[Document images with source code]
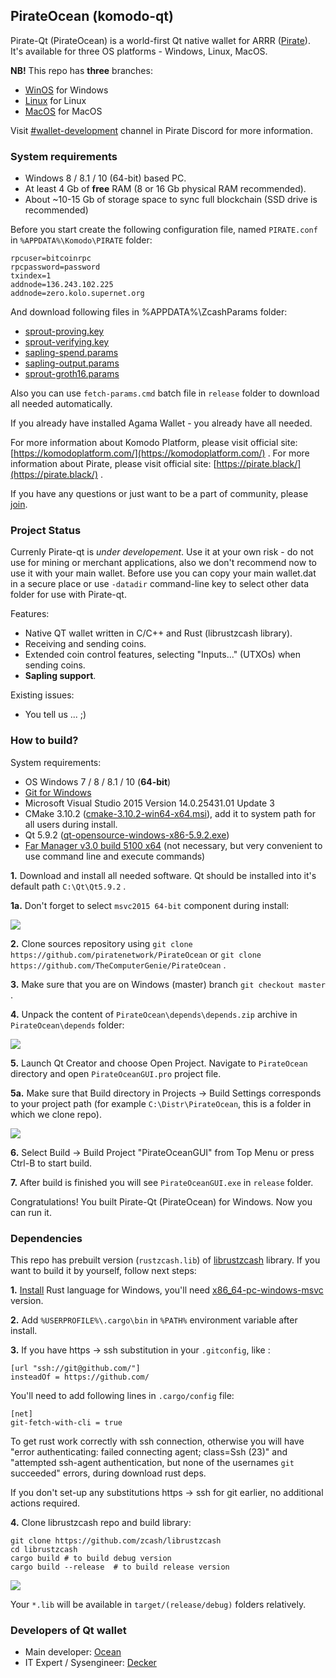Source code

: ## PirateOcean (komodo-qt) ##

Pirate-Qt (PirateOcean) is a world-first Qt native wallet for ARRR ([Pirate](https://pirate.black/)). It's available for three OS platforms - Windows, Linux, MacOS.

**NB!** This repo has **three** branches:


- [WinOS](../../tree/WinOS) for Windows
- [Linux](../../tree/Linux) for Linux
- [MacOS](../../tree/MacOS) for MacOS

Visit [#wallet-development](https://discord.gg/b8FYze) channel in Pirate Discord for more information.

### System requirements ###

- Windows 8 / 8.1 / 10 (64-bit) based PC.
- At least 4 Gb of **free** RAM (8 or 16 Gb physical RAM recommended).
- About ~10-15 Gb of storage space to sync full blockchain (SSD drive is recommended)

Before you start create the following configuration file, named `PIRATE.conf` in `%APPDATA%\Komodo\PIRATE` folder:

    rpcuser=bitcoinrpc
    rpcpassword=password
    txindex=1
    addnode=136.243.102.225
    addnode=zero.kolo.supernet.org

And download following files in %APPDATA%\ZcashParams folder: 

- [sprout-proving.key](https://z.cash/downloads/sprout-proving.key)
- [sprout-verifying.key](https://z.cash/downloads/sprout-verifying.key)
- [sapling-spend.params](https://z.cash/downloads/sapling-spend.params)
- [sapling-output.params](https://z.cash/downloads/sapling-output.params)
- [sprout-groth16.params](https://z.cash/downloads/sprout-groth16.params)

Also you can use `fetch-params.cmd` batch file in `release` folder to download all needed automatically.

If you already have installed Agama Wallet - you already have all needed. 

For more information about Komodo Platform, please visit official site: [https://komodoplatform.com/](https://komodoplatform.com/) . 
For more information about Pirate, please visit official site: [https://pirate.black/](https://pirate.black/) .

If you have any questions or just want to be a part of community, please [join](https://discord.gg/b8FYze).

### Project Status ###

Currenly Pirate-qt is *under developement*. Use it at your own risk - do not use for mining or merchant applications, also we don't recommend now to use it with your main wallet. Before use you can copy your main wallet.dat in a secure place or use `-datadir` command-line key to select other data folder for use with Pirate-qt.

Features:

- Native QT wallet written in C/C++ and Rust (librustzcash library).
- Receiving and sending coins.
- Extended coin control features, selecting "Inputs..." (UTXOs) when sending coins.
- **Sapling support**.


Existing issues:

- You tell us ... ;)

### How to build? ###

System requirements:

- OS Windows 7 / 8 / 8.1 / 10 (**64-bit**)
- [Git for Windows](https://git-scm.com/download/win)
- Microsoft Visual Studio 2015 Version 14.0.25431.01 Update 3
- CMake 3.10.2 ([cmake-3.10.2-win64-x64.msi](https://cmake.org/files/v3.10/cmake-3.10.2-win64-x64.msi)), add it to system path for all users during install.
- Qt 5.9.2 ([qt-opensource-windows-x86-5.9.2.exe](https://download.qt.io/official_releases/qt/5.9/5.9.2/qt-opensource-windows-x86-5.9.2.exe))
- [Far Manager v3.0 build 5100 x64](https://www.farmanager.com/download.php?l=en) (not necessary, but very convenient to use command line and execute commands)

**1.** Download and install all needed software. Qt should be installed into it's default path `C:\Qt\Qt5.9.2` . 

**1a.** Don't forget to select `msvc2015 64-bit` component during install:

![](./images/install_02.png)

**2.** Clone sources repository using `git clone https://github.com/piratenetwork/PirateOcean` or `git clone https://github.com/TheComputerGenie/PirateOcean` .

**3.** Make sure that you are on Windows (master) branch `git checkout master` .

**4.** Unpack the content of `PirateOcean\depends\depends.zip` archive in `PirateOcean\depends` folder:

![](./images/install_01.png)

**5.** Launch Qt Creator and choose Open Project. Navigate to `PirateOcean` directory and open `PirateOceanGUI.pro` project file.

**5a.** Make sure that Build directory in Projects -> Build Settings corresponds to your project path (for example `C:\Distr\PirateOcean`, this is a folder in which we clone repo).

![](./images/install_03.png)

**6.** Select Build -> Build Project "PirateOceanGUI" from Top Menu or press Ctrl-B to start build.

**7.** After build is finished you will see ```PirateOceanGUI.exe``` in ```release``` folder.

Congratulations! You built Pirate-Qt (PirateOcean) for Windows. Now you can run it. 

### Dependencies ###

This repo has prebuilt version (`rustzcash.lib`) of [librustzcash](https://github.com/zcash/librustzcash) library. If you want to build it by yourself, follow next steps:

**1.** [Install](https://www.rust-lang.org/tools/install) Rust language for Windows, you'll need [x86_64-pc-windows-msvc](https://static.rust-lang.org/rustup/dist/x86_64-pc-windows-msvc/rustup-init.exe) version. 

**2.** Add `%USERPROFILE%\.cargo\bin` in `%PATH%` environment variable after install.

**3.** If you have https -> ssh substitution in your `.gitconfig`, like :

	[url "ssh://git@github.com/"]
	insteadOf = https://github.com/

You'll need to add following lines in `.cargo/config` file:

    [net]
    git-fetch-with-cli = true
    
To get rust work correctly with ssh connection, otherwise you will have "error authenticating: failed connecting agent; class=Ssh (23)" and "attempted ssh-agent authentication, but none of the usernames `git` succeeded" errors, during download rust deps.

If you don't set-up any substitutions https -> ssh for git earlier, no additional actions required.

**4.** Clone librustzcash repo and build library:

    git clone https://github.com/zcash/librustzcash
    cd librustzcash
    cargo build # to build debug version
	cargo build --release  # to build release version

![](./images/install_04.png)

Your `*.lib` will be available in `target/(release/debug)` folders relatively.

### Developers of Qt wallet ###

- Main developer: [Ocean](https://github.com/ip-gpu)
- IT Expert / Sysengineer: [Decker](https://github.com/DeckerSU)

* [Exercise details]
What you return must be an exact retyping of the lines above starting at the line with "Pirate-Qt (PirateOcean) is" and ending at the line with "Visit [#wallet-development](https://discord.gg/b8FYze) channel", and nothing besides.

* [Task result]
Pirate-Qt (PirateOcean) is a world-first Qt native wallet for ARRR ([Pirate](https://pirate.black/)). It's available for three OS platforms - Windows, Linux, MacOS.

**NB!** This repo has **three** branches:


- [WinOS](../../tree/WinOS) for Windows
- [Linux](../../tree/Linux) for Linux
- [MacOS](../../tree/MacOS) for MacOS

Visit [#wallet-development](https://discord.gg/b8FYze) channel in Pirate Discord for more information.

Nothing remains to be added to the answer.